*Dataset extract*.
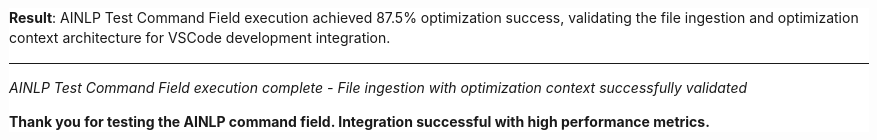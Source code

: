 **Result**: AINLP Test Command Field execution achieved 87.5% optimization success, validating the file ingestion and optimization context architecture for VSCode development integration.

---

*AINLP Test Command Field execution complete - File ingestion with optimization context successfully validated*

**Thank you for testing the AINLP command field. Integration successful with high performance metrics.**
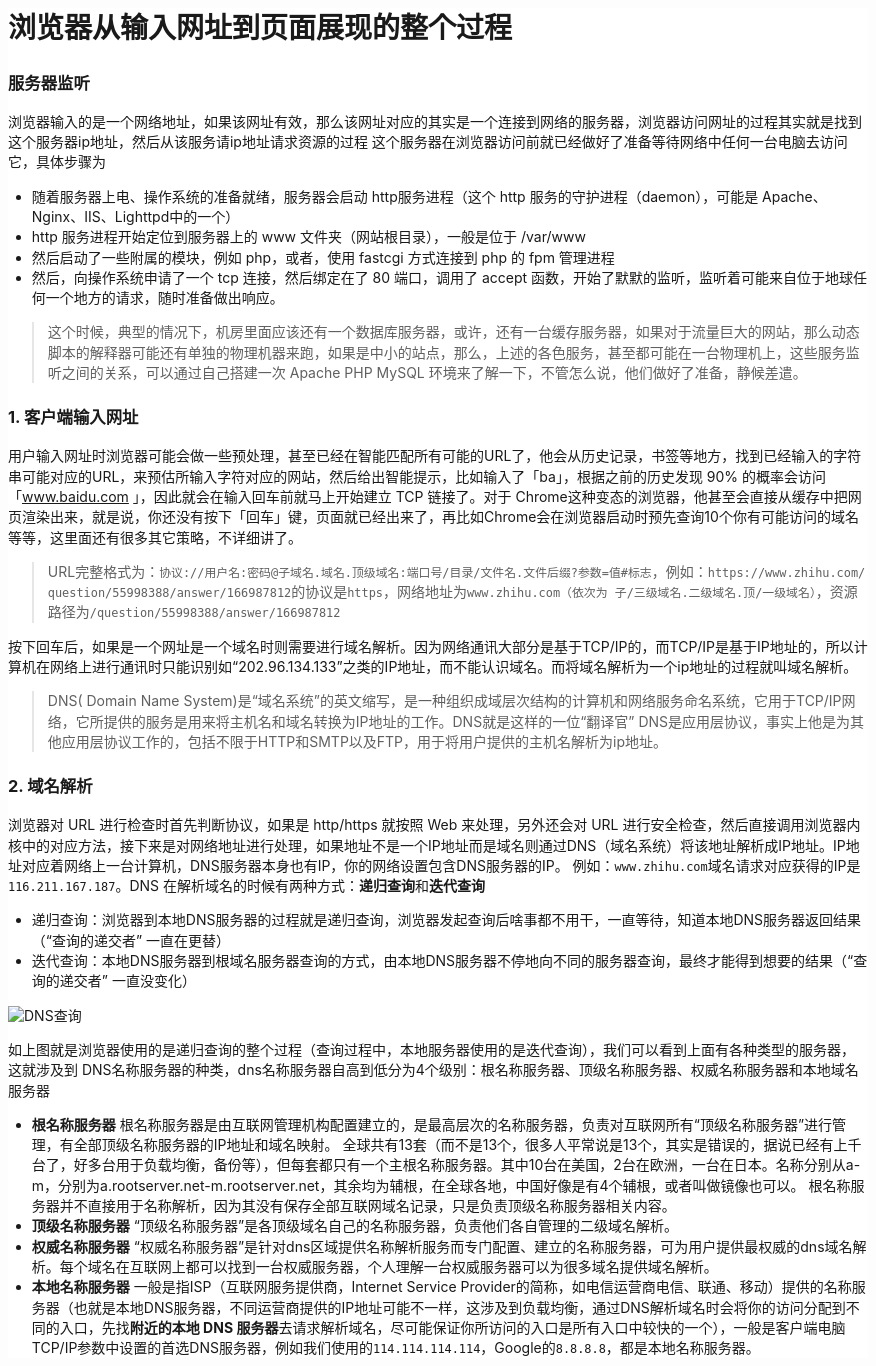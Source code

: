 # 浏览器从输入网址到页面展现的整个过程

### 服务器监听

浏览器输入的是一个网络地址，如果该网址有效，那么该网址对应的其实是一个连接到网络的服务器，浏览器访问网址的过程其实就是找到这个服务器ip地址，然后从该服务请ip地址请求资源的过程
这个服务器在浏览器访问前就已经做好了准备等待网络中任何一台电脑去访问它，具体步骤为
- 随着服务器上电、操作系统的准备就绪，服务器会启动 http服务进程（这个 http 服务的守护进程（daemon），可能是 Apache、Nginx、IIS、Lighttpd中的一个）
- http 服务进程开始定位到服务器上的 www 文件夹（网站根目录），一般是位于 /var/www
- 然后启动了一些附属的模块，例如 php，或者，使用 fastcgi 方式连接到 php 的 fpm 管理进程
- 然后，向操作系统申请了一个 tcp 连接，然后绑定在了 80 端口，调用了 accept 函数，开始了默默的监听，监听着可能来自位于地球任何一个地方的请求，随时准备做出响应。

> 这个时候，典型的情况下，机房里面应该还有一个数据库服务器，或许，还有一台缓存服务器，如果对于流量巨大的网站，那么动态脚本的解释器可能还有单独的物理机器来跑，如果是中小的站点，那么，上述的各色服务，甚至都可能在一台物理机上，这些服务监听之间的关系，可以通过自己搭建一次 Apache PHP MySQL 环境来了解一下，不管怎么说，他们做好了准备，静候差遣。


### 1. 客户端输入网址

用户输入网址时浏览器可能会做一些预处理，甚至已经在智能匹配所有可能的URL了，他会从历史记录，书签等地方，找到已经输入的字符串可能对应的URL，来预估所输入字符对应的网站，然后给出智能提示，比如输入了「ba」，根据之前的历史发现 90% 的概率会访问「www.baidu.com 」，因此就会在输入回车前就马上开始建立 TCP 链接了。对于 Chrome这种变态的浏览器，他甚至会直接从缓存中把网页渲染出来，就是说，你还没有按下「回车」键，页面就已经出来了，再比如Chrome会在浏览器启动时预先查询10个你有可能访问的域名等等，这里面还有很多其它策略，不详细讲了。

> URL完整格式为：`协议://用户名:密码@子域名.域名.顶级域名:端口号/目录/文件名.文件后缀?参数=值#标志`，例如：`https://www.zhihu.com/question/55998388/answer/166987812`的协议是`https`，网络地址为`www.zhihu.com（依次为 子/三级域名.二级域名.顶/一级域名）`，资源路径为`/question/55998388/answer/166987812`

按下回车后，如果是一个网址是一个域名时则需要进行域名解析。因为网络通讯大部分是基于TCP/IP的，而TCP/IP是基于IP地址的，所以计算机在网络上进行通讯时只能识别如“202.96.134.133”之类的IP地址，而不能认识域名。而将域名解析为一个ip地址的过程就叫域名解析。

> DNS( Domain Name System)是“域名系统”的英文缩写，是一种组织成域层次结构的计算机和网络服务命名系统，它用于TCP/IP网络，它所提供的服务是用来将主机名和域名转换为IP地址的工作。DNS就是这样的一位“翻译官”
DNS是应用层协议，事实上他是为其他应用层协议工作的，包括不限于HTTP和SMTP以及FTP，用于将用户提供的主机名解析为ip地址。

### 2. 域名解析

浏览器对 URL 进行检查时首先判断协议，如果是 http/https 就按照 Web 来处理，另外还会对 URL 进行安全检查，然后直接调用浏览器内核中的对应方法，接下来是对网络地址进行处理，如果地址不是一个IP地址而是域名则通过DNS（域名系统）将该地址解析成IP地址。IP地址对应着网络上一台计算机，DNS服务器本身也有IP，你的网络设置包含DNS服务器的IP。 例如：`www.zhihu.com`域名请求对应获得的IP是 `116.211.167.187`。DNS 在解析域名的时候有两种方式：**递归查询**和**迭代查询**

- 递归查询：浏览器到本地DNS服务器的过程就是递归查询，浏览器发起查询后啥事都不用干，一直等待，知道本地DNS服务器返回结果（“查询的递交者” 一直在更替）
- 迭代查询：本地DNS服务器到根域名服务器查询的方式，由本地DNS服务器不停地向不同的服务器查询，最终才能得到想要的结果（“查询的递交者” 一直没变化）

![DNS查询](https://raw.githubusercontent.com/Coder-1024/image-host/main/imgs/frontend_notes/browser-浏览器请求过程-DNS查询.jpg)

如上图就是浏览器使用的是递归查询的整个过程（查询过程中，本地服务器使用的是迭代查询），我们可以看到上面有各种类型的服务器，这就涉及到 DNS名称服务器的种类，dns名称服务器自高到低分为4个级别：根名称服务器、顶级名称服务器、权威名称服务器和本地域名服务器
- **根名称服务器**
根名称服务器是由互联网管理机构配置建立的，是最高层次的名称服务器，负责对互联网所有“顶级名称服务器”进行管理，有全部顶级名称服务器的IP地址和域名映射。
全球共有13套（而不是13个，很多人平常说是13个，其实是错误的，据说已经有上千台了，好多台用于负载均衡，备份等），但每套都只有一个主根名称服务器。其中10台在美国，2台在欧洲，一台在日本。名称分别从a-m，分别为a.rootserver.net-m.rootserver.net，其余均为辅根，在全球各地，中国好像是有4个辅根，或者叫做镜像也可以。
根名称服务器并不直接用于名称解析，因为其没有保存全部互联网域名记录，只是负责顶级名称服务器相关内容。
- **顶级名称服务器**
“顶级名称服务器”是各顶级域名自己的名称服务器，负责他们各自管理的二级域名解析。
- **权威名称服务器**
“权威名称服务器”是针对dns区域提供名称解析服务而专门配置、建立的名称服务器，可为用户提供最权威的dns域名解析。每个域名在互联网上都可以找到一台权威服务器，个人理解一台权威服务器可以为很多域名提供域名解析。
- **本地名称服务器**
一般是指ISP（互联网服务提供商，Internet Service Provider的简称，如电信运营商电信、联通、移动）提供的名称服务器（也就是本地DNS服务器，不同运营商提供的IP地址可能不一样，这涉及到负载均衡，通过DNS解析域名时会将你的访问分配到不同的入口，先找**附近的本地 DNS 服务器**去请求解析域名，尽可能保证你所访问的入口是所有入口中较快的一个），一般是客户端电脑TCP/IP参数中设置的首选DNS服务器，例如我们使用的`114.114.114.114`，Google的`8.8.8.8`，都是本地名称服务器。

*Try it*. Nothing but the lines from the beginning of the material through the line with "### 1. 客户端输入网址" should appear, printed exactly, with no pictures among them.

*Answer*.
Source code

: **Result**: AINLP Test Command Field execution achieved 87.5% optimization success, validating the file ingestion and optimization context architecture for VSCode development integration.

---

*AINLP Test Command Field execution complete - File ingestion with optimization context successfully validated*

**Thank you for testing the AINLP command field. Integration successful with high performance metrics.**
Source code

: # 浏览器从输入网址到页面展现的整个过程

### 服务器监听

浏览器输入的是一个网络地址，如果该网址有效，那么该网址对应的其实是一个连接到网络的服务器，浏览器访问网址的过程其实就是找到这个服务器ip地址，然后从该服务请ip地址请求资源的过程
这个服务器在浏览器访问前就已经做好了准备等待网络中任何一台电脑去访问它，具体步骤为
- 随着服务器上电、操作系统的准备就绪，服务器会启动 http服务进程（这个 http 服务的守护进程（daemon），可能是 Apache、Nginx、IIS、Lighttpd中的一个）
- http 服务进程开始定位到服务器上的 www 文件夹（网站根目录），一般是位于 /var/www
- 然后启动了一些附属的模块，例如 php，或者，使用 fastcgi 方式连接到 php 的 fpm 管理进程
- 然后，向操作系统申请了一个 tcp 连接，然后绑定在了 80 端口，调用了 accept 函数，开始了默默的监听，监听着可能来自位于地球任何一个地方的请求，随时准备做出响应。

> 这个时候，典型的情况下，机房里面应该还有一个数据库服务器，或许，还有一台缓存服务器，如果对于流量巨大的网站，那么动态脚本的解释器可能还有单独的物理机器来跑，如果是中小的站点，那么，上述的各色服务，甚至都可能在一台物理机上，这些服务监听之间的关系，可以通过自己搭建一次 Apache PHP MySQL 环境来了解一下，不管怎么说，他们做好了准备，静候差遣。


### 1. 客户端输入网址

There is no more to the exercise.